Gülümseyen yüzü oldukça dostçaydı. Dil engeli olsa bile, etrafındaki insanlara barış arzusunu açıkça ileten bir ifadeydi.
Ancak, terk edilmiş ejderha klan üyeleri ondan hiçbir iyilik hissetmediler. O yaklaşırken tıslayarak alay ettiler ve geri çekildiler. Sonuçta, güvenilir bir yüzden daha aldatıcı bir şey olamazdı. August, konuşmaya bile başlamadan yenilgiye uğradığını görünce gülümsemesi acı bir hal aldı, ama aklında başarmak istediği bir hedef vardı.
En azından, bu yabancı ejderhalar saldırmaya veya kaçmaya çalışmayacaktı, çünkü onların gözetiminde bunu yapamayacaklarını açıkça göstermişti.
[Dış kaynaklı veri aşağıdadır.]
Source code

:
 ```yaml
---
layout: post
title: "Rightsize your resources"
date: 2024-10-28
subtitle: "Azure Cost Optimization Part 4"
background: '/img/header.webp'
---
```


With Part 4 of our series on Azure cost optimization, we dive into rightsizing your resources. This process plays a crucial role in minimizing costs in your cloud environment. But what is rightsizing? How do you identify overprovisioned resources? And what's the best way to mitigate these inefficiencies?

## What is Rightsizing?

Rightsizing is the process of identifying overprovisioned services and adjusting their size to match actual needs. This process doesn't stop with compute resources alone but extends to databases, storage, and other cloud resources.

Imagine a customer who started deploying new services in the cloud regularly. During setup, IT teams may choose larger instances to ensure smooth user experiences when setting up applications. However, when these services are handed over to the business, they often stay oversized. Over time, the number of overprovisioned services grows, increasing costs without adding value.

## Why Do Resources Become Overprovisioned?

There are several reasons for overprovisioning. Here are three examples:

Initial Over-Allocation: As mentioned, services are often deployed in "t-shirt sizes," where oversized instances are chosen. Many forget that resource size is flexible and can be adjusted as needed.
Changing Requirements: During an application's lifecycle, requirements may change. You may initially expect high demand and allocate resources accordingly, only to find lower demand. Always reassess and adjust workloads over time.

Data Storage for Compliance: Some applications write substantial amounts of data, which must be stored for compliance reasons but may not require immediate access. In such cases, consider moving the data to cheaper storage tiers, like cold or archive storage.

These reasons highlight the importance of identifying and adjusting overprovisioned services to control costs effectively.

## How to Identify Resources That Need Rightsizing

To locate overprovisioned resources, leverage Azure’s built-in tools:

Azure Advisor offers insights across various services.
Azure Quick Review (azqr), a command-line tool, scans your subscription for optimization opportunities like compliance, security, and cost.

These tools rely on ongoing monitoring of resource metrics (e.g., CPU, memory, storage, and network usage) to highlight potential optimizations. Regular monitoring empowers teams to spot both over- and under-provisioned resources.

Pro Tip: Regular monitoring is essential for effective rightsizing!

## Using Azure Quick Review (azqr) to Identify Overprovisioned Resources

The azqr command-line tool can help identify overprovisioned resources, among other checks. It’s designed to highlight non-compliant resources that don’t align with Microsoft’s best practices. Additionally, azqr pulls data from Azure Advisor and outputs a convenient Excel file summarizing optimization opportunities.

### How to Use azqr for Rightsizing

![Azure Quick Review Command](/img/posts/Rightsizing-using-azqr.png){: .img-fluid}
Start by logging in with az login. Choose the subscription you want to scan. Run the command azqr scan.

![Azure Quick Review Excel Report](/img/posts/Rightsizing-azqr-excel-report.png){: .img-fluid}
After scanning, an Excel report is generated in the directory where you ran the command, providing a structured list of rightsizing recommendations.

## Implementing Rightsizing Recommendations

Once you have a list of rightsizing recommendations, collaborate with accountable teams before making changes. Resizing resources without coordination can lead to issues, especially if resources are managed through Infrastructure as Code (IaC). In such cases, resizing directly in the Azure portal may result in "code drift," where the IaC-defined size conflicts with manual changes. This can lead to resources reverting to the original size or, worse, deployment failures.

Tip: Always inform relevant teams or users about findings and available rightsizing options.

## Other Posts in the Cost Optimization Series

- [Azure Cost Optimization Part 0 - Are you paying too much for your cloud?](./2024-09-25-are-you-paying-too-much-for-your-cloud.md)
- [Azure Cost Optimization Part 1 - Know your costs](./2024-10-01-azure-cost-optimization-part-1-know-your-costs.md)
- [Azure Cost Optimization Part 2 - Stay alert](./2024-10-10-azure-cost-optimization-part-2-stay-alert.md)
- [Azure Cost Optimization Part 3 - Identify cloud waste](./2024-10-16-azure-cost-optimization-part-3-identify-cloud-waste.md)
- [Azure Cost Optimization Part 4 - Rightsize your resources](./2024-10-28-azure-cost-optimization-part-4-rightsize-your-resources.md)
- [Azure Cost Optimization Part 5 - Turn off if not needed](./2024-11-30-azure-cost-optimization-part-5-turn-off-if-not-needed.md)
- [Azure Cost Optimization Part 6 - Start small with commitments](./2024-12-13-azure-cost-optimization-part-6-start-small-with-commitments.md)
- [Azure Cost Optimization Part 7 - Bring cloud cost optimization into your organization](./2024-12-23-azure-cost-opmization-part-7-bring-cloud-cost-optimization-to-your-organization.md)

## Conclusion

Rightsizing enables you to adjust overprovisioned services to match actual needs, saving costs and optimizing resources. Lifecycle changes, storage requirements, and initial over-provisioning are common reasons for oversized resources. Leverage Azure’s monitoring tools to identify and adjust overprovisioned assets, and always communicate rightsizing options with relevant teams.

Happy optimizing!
Yaklaşmak bir seçenek olmadığı için August olduğu yere oturdu ve onlara baktı.
"Beni anlayabildiğinizi biliyorum. Neden evrensel dili kullanmayı reddediyorsunuz bilmiyorum, ama etrafınızdaki herkesi düşman olarak görmek yerine insanlarla konuşabilmek hayatı daha kolay hale getirir," dedi.
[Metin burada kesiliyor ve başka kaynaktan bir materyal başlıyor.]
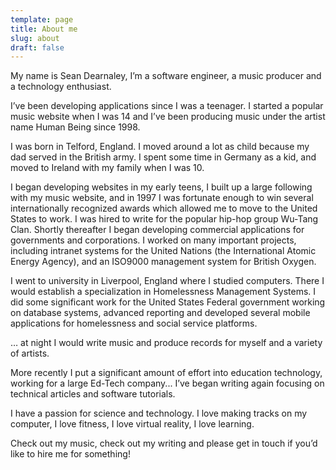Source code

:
 ```yaml
---
template: page
title: About me
slug: about
draft: false
---
```

My name is Sean Dearnaley, I’m a software engineer, a music producer and a technology enthusiast.

I’ve been developing applications since I was a teenager. I started a popular music website when I was 14 and I’ve been producing music under the artist name Human Being since 1998.

I was born in Telford, England. I moved around a lot as child because my dad served in the British army. I spent some time in Germany as a kid, and moved to Ireland with my family when I was 10.

I began developing websites in my early teens, I built up a large following with my music website, and in 1997 I was fortunate enough to win several internationally recognized awards which allowed me to move to the United States to work. I was hired to write for the popular hip-hop group Wu-Tang Clan. Shortly thereafter I began developing commercial applications for governments and corporations. I worked on many important projects, including intranet systems for the United Nations (the International Atomic Energy Agency), and an ISO9000 management system for British Oxygen.

I went to university in Liverpool, England where I studied computers. There I would establish a specialization in Homelessness Management Systems. I did some significant work for the United States Federal government working on database systems, advanced reporting and developed several mobile applications for homelessness and social service platforms.

… at night I would write music and produce records for myself and a variety of artists.

More recently I put a significant amount of effort into education technology, working for a large Ed-Tech company... I’ve began writing again focusing on technical articles and software tutorials.

I have a passion for science and technology. I love making tracks on my computer, I love fitness, I love virtual reality, I love learning.

Check out my music, check out my writing and please get in touch if you’d like to hire me for something!
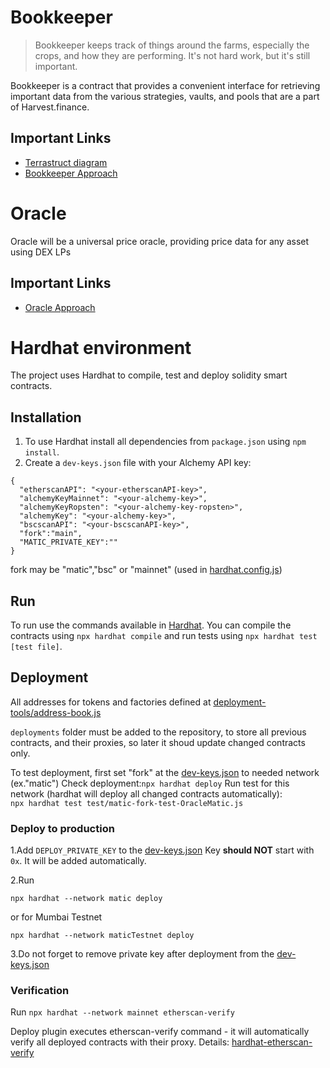 # Bookkeeper

> Bookkeeper keeps track of things around the farms, especially the crops, and how they are performing. It's not hard work, but it's still important.

Bookkeeper is a contract that provides a convenient interface for retrieving important data from the various strategies, vaults, and pools that are a part of Harvest.finance.

## Important Links

* [Terrastruct diagram](https://app.terrastruct.com/diagrams/630052376)
* [Bookkeeper Approach](BookkeeperApproach.md)


# Oracle

Oracle will be a universal price oracle, providing price data for any asset using DEX LPs


## Important Links

* [Oracle Approach](OracleApproach.md)


# Hardhat environment

The project uses Hardhat to compile, test and deploy solidity smart contracts.

## Installation

1. To use Hardhat install all dependencies from `package.json` using `npm install`.
2. Create a `dev-keys.json` file with your Alchemy API key:
```
{
  "etherscanAPI": "<your-etherscanAPI-key>",
  "alchemyKeyMainnet": "<your-alchemy-key>",
  "alchemyKeyRopsten": "<your-alchemy-key-ropsten>",
  "alchemyKey": "<your-alchemy-key>",
  "bscscanAPI": "<your-bscscanAPI-key>",
  "fork":"main",
  "MATIC_PRIVATE_KEY":""
}
```
fork may be "matic","bsc" or "mainnet" (used in [hardhat.config.js]())

## Run

To run use the commands available in [Hardhat](https://hardhat.org/). 
You can compile the contracts using `npx hardhat compile` 
and run tests using `npx hardhat test [test file]`. 

## Deployment 
All addresses for tokens and factories defined at [deployment-tools/address-book.js](deployment-tools/address-book.js)

```deployments``` folder must be added to the repository, 
to store all previous contracts, and their proxies, so later it shoud update changed contracts only.

To test deployment, first set "fork" at the [dev-keys.json](dev-keys.json) to needed network (ex."matic")
Check deployment:```npx hardhat deploy```
Run test for this network (hardhat will deploy all changed contracts automatically):  
```npx hardhat test test/matic-fork-test-OracleMatic.js```

### Deploy to production
1.Add ```DEPLOY_PRIVATE_KEY``` to the [dev-keys.json](dev-keys.json) 
Key **should NOT** start with ```0x```. It will be added automatically.

2.Run

```npx hardhat --network matic deploy```

or for Mumbai Testnet

```npx hardhat --network maticTestnet deploy```

3.Do not forget to remove private key after deployment from the [dev-keys.json](dev-keys.json)

### Verification

Run
```npx hardhat --network mainnet etherscan-verify```

Deploy plugin executes etherscan-verify command - 
it will automatically verify all deployed contracts with their proxy.
Details: [hardhat-etherscan-verify](https://hardhat.org/plugins/hardhat-deploy.html#_4-hardhat-etherscan-verify)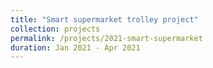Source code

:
 ```yaml
---
title: "Smart supermarket trolley project"
collection: projects
permalink: /projects/2021-smart-supermarket
duration: Jan 2021 - Apr 2021
---
```

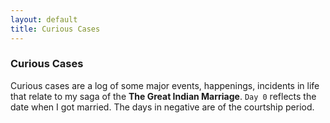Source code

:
 ```yaml
---
layout: default
title: Curious Cases
---
```



### Curious Cases

Curious cases are a log of some major events, happenings, incidents in life that relate to my saga of the **The Great 
Indian Marriage**. `Day 0` reflects the date when I got married. The days in negative are of the courtship period.

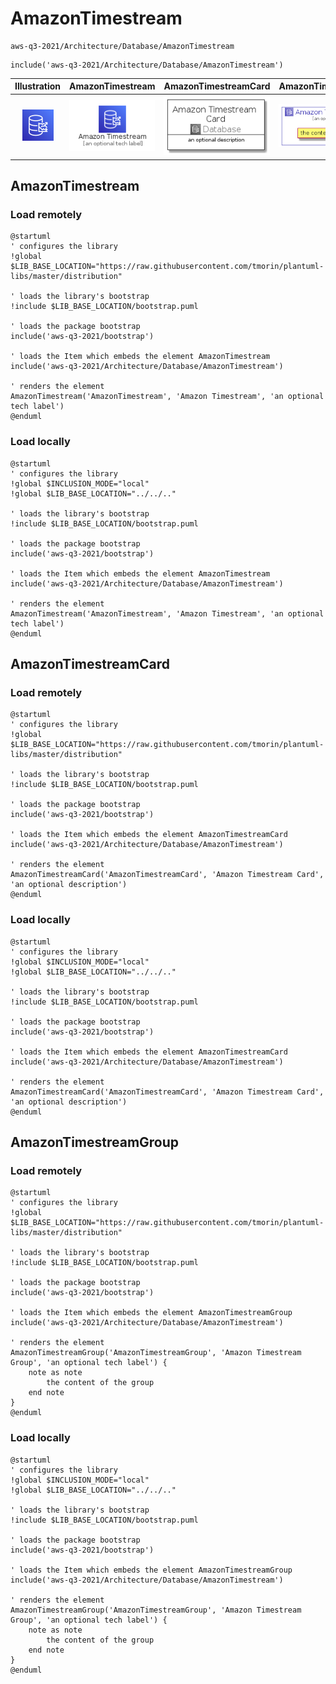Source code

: # AmazonTimestream


```text
aws-q3-2021/Architecture/Database/AmazonTimestream
```

```text
include('aws-q3-2021/Architecture/Database/AmazonTimestream')
```



| Illustration | AmazonTimestream | AmazonTimestreamCard | AmazonTimestreamGroup |
| :---: | :---: | :---: | :---: |
| ![illustration for Illustration](../../../aws-q3-2021/Architecture/Database/AmazonTimestream.png) | ![illustration for AmazonTimestream](../../../aws-q3-2021/Architecture/Database/AmazonTimestream.Local.png) | ![illustration for AmazonTimestreamCard](../../../aws-q3-2021/Architecture/Database/AmazonTimestreamCard.Local.png) | ![illustration for AmazonTimestreamGroup](../../../aws-q3-2021/Architecture/Database/AmazonTimestreamGroup.Local.png) |




## AmazonTimestream

### Load remotely
```plantuml
@startuml
' configures the library
!global $LIB_BASE_LOCATION="https://raw.githubusercontent.com/tmorin/plantuml-libs/master/distribution"

' loads the library's bootstrap
!include $LIB_BASE_LOCATION/bootstrap.puml

' loads the package bootstrap
include('aws-q3-2021/bootstrap')

' loads the Item which embeds the element AmazonTimestream
include('aws-q3-2021/Architecture/Database/AmazonTimestream')

' renders the element
AmazonTimestream('AmazonTimestream', 'Amazon Timestream', 'an optional tech label')
@enduml
```

### Load locally
```plantuml
@startuml
' configures the library
!global $INCLUSION_MODE="local"
!global $LIB_BASE_LOCATION="../../.."

' loads the library's bootstrap
!include $LIB_BASE_LOCATION/bootstrap.puml

' loads the package bootstrap
include('aws-q3-2021/bootstrap')

' loads the Item which embeds the element AmazonTimestream
include('aws-q3-2021/Architecture/Database/AmazonTimestream')

' renders the element
AmazonTimestream('AmazonTimestream', 'Amazon Timestream', 'an optional tech label')
@enduml
```

## AmazonTimestreamCard

### Load remotely
```plantuml
@startuml
' configures the library
!global $LIB_BASE_LOCATION="https://raw.githubusercontent.com/tmorin/plantuml-libs/master/distribution"

' loads the library's bootstrap
!include $LIB_BASE_LOCATION/bootstrap.puml

' loads the package bootstrap
include('aws-q3-2021/bootstrap')

' loads the Item which embeds the element AmazonTimestreamCard
include('aws-q3-2021/Architecture/Database/AmazonTimestream')

' renders the element
AmazonTimestreamCard('AmazonTimestreamCard', 'Amazon Timestream Card', 'an optional description')
@enduml
```

### Load locally
```plantuml
@startuml
' configures the library
!global $INCLUSION_MODE="local"
!global $LIB_BASE_LOCATION="../../.."

' loads the library's bootstrap
!include $LIB_BASE_LOCATION/bootstrap.puml

' loads the package bootstrap
include('aws-q3-2021/bootstrap')

' loads the Item which embeds the element AmazonTimestreamCard
include('aws-q3-2021/Architecture/Database/AmazonTimestream')

' renders the element
AmazonTimestreamCard('AmazonTimestreamCard', 'Amazon Timestream Card', 'an optional description')
@enduml
```

## AmazonTimestreamGroup

### Load remotely
```plantuml
@startuml
' configures the library
!global $LIB_BASE_LOCATION="https://raw.githubusercontent.com/tmorin/plantuml-libs/master/distribution"

' loads the library's bootstrap
!include $LIB_BASE_LOCATION/bootstrap.puml

' loads the package bootstrap
include('aws-q3-2021/bootstrap')

' loads the Item which embeds the element AmazonTimestreamGroup
include('aws-q3-2021/Architecture/Database/AmazonTimestream')

' renders the element
AmazonTimestreamGroup('AmazonTimestreamGroup', 'Amazon Timestream Group', 'an optional tech label') {
    note as note
        the content of the group
    end note
}
@enduml
```

### Load locally
```plantuml
@startuml
' configures the library
!global $INCLUSION_MODE="local"
!global $LIB_BASE_LOCATION="../../.."

' loads the library's bootstrap
!include $LIB_BASE_LOCATION/bootstrap.puml

' loads the package bootstrap
include('aws-q3-2021/bootstrap')

' loads the Item which embeds the element AmazonTimestreamGroup
include('aws-q3-2021/Architecture/Database/AmazonTimestream')

' renders the element
AmazonTimestreamGroup('AmazonTimestreamGroup', 'Amazon Timestream Group', 'an optional tech label') {
    note as note
        the content of the group
    end note
}
@enduml
```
Tıslama ve hırlama sesleri çoktan can sıkıcı olmaya başlamıştı. Dostça davranmaya çalışmasına rağmen sesler devam edince bu his daha da arttı.
Onlar açıkça medeni insanlardı. Öyle olmasalardı, bu kadar harika teknolojileri nasıl yaratabilirlerdi?
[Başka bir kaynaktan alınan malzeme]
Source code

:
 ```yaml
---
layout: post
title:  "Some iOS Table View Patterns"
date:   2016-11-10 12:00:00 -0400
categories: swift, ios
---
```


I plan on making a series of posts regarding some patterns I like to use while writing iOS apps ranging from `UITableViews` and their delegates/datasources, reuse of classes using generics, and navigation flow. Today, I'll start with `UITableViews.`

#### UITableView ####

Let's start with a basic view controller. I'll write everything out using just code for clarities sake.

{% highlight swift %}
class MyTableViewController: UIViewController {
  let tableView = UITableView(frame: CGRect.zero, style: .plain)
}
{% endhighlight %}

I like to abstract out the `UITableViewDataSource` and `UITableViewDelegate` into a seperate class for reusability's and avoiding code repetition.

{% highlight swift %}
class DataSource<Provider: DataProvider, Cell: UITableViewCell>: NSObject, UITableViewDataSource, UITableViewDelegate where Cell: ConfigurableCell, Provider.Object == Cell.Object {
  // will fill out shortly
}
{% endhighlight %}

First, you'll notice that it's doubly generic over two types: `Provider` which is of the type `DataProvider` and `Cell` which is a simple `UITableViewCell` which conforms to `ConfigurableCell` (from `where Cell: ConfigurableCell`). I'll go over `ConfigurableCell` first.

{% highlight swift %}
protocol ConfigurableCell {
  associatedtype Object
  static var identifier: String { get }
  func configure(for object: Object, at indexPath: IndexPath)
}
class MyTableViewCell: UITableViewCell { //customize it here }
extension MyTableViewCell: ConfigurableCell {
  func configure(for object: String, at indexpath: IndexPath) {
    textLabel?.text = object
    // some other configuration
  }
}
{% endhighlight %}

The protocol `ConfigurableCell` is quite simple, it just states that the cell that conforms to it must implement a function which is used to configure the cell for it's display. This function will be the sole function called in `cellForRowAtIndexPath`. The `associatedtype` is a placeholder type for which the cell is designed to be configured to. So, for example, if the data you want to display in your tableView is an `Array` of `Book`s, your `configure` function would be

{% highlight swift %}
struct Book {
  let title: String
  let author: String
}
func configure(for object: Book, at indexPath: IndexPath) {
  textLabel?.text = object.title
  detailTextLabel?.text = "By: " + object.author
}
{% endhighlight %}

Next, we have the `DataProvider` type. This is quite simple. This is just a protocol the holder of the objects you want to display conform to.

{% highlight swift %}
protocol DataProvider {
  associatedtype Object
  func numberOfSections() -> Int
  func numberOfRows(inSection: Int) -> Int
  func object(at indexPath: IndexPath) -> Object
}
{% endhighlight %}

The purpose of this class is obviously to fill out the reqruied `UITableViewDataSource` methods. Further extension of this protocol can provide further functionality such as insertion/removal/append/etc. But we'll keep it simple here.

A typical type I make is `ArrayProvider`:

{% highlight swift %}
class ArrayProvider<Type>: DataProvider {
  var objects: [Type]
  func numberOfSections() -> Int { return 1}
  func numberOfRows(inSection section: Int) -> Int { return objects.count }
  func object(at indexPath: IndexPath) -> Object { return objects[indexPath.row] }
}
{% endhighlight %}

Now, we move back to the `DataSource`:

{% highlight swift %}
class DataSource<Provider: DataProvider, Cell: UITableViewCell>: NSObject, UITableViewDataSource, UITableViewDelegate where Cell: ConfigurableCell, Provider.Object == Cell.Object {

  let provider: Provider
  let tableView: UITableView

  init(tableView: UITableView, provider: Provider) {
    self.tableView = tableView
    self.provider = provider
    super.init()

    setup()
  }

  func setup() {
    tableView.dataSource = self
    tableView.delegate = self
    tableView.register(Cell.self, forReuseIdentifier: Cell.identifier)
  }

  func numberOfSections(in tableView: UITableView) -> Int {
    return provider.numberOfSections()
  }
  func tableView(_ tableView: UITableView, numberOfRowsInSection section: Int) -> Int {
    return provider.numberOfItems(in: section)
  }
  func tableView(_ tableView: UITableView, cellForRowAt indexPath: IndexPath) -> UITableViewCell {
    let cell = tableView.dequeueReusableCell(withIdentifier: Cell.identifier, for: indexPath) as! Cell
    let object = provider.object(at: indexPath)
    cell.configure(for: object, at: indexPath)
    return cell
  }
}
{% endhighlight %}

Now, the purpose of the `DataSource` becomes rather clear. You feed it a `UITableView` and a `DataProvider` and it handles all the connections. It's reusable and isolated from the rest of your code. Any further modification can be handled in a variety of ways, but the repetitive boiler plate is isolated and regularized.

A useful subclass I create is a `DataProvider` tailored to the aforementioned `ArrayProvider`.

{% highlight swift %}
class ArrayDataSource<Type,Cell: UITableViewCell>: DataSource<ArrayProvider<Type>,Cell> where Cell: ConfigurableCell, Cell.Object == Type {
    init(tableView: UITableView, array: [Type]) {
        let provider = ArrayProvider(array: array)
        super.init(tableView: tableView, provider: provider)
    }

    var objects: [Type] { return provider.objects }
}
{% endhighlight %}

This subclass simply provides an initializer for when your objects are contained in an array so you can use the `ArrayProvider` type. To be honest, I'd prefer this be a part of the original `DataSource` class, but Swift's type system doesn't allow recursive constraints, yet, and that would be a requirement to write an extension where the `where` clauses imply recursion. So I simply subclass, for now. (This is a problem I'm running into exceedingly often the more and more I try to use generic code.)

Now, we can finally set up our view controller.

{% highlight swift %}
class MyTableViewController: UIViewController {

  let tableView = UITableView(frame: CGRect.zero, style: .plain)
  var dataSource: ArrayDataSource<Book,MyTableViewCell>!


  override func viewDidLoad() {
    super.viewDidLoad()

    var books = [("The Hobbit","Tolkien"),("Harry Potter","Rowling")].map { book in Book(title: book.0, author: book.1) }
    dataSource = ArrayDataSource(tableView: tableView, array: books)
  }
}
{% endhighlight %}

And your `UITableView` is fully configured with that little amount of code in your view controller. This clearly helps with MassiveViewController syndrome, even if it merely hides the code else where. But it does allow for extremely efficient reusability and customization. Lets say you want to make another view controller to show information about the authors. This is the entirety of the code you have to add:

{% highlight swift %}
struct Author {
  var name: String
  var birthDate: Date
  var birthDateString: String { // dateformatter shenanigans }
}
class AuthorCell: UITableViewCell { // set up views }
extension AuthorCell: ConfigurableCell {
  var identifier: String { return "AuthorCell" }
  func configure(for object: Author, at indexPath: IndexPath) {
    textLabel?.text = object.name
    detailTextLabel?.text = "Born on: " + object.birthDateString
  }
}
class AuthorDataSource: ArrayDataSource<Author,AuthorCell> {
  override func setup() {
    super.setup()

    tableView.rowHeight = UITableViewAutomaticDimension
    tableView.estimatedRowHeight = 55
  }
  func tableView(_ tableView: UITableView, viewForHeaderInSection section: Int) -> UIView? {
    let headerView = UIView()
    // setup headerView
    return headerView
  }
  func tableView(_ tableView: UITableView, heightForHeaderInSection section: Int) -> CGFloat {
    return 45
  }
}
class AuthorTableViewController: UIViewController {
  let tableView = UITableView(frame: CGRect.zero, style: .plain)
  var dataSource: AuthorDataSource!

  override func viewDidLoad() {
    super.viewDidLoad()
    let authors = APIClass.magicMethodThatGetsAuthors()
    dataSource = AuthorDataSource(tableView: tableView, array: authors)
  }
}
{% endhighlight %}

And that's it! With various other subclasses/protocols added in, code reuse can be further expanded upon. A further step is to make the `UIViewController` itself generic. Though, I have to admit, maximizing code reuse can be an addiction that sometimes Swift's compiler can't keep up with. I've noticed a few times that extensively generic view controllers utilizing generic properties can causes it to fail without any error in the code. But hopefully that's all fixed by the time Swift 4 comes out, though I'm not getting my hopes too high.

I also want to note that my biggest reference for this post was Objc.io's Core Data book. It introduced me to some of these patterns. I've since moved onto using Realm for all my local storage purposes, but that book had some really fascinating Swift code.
Ona karşı kullandıkları saldırı büyük resimde çok önemli değildi, ama eğer bunu güvenlik için taşıdıkları küçük eşyalar sayesinde yapabiliyorsa, geldikleri yer nasıl bir yerdi?
August'a göre, en azından yüksek teknolojili bir medeniyet olmalıydı.
İletişim kurmak için kullandıkları kelimeler, August'un bildiğinden daha eskiydi, bu garipti, ama kabilelerin ve klanların eski atalarının dilini korumaları alışılmadık bir şey değildi.
Daha şüpheli olan ise, kendilerini ona sunma şekilleriydi.
"Neler olup bittiğinden tam olarak emin değilim, ama kendi varsayımlarımda bulunmadan önce bunu senden dinlemek istiyorum. Etrafındaki aura... krallığı kaplayan aura iyi haberlerin habercisi değil, ama düşman olacaksak, en azından neden savaştığımızı anlayabilir miyiz?"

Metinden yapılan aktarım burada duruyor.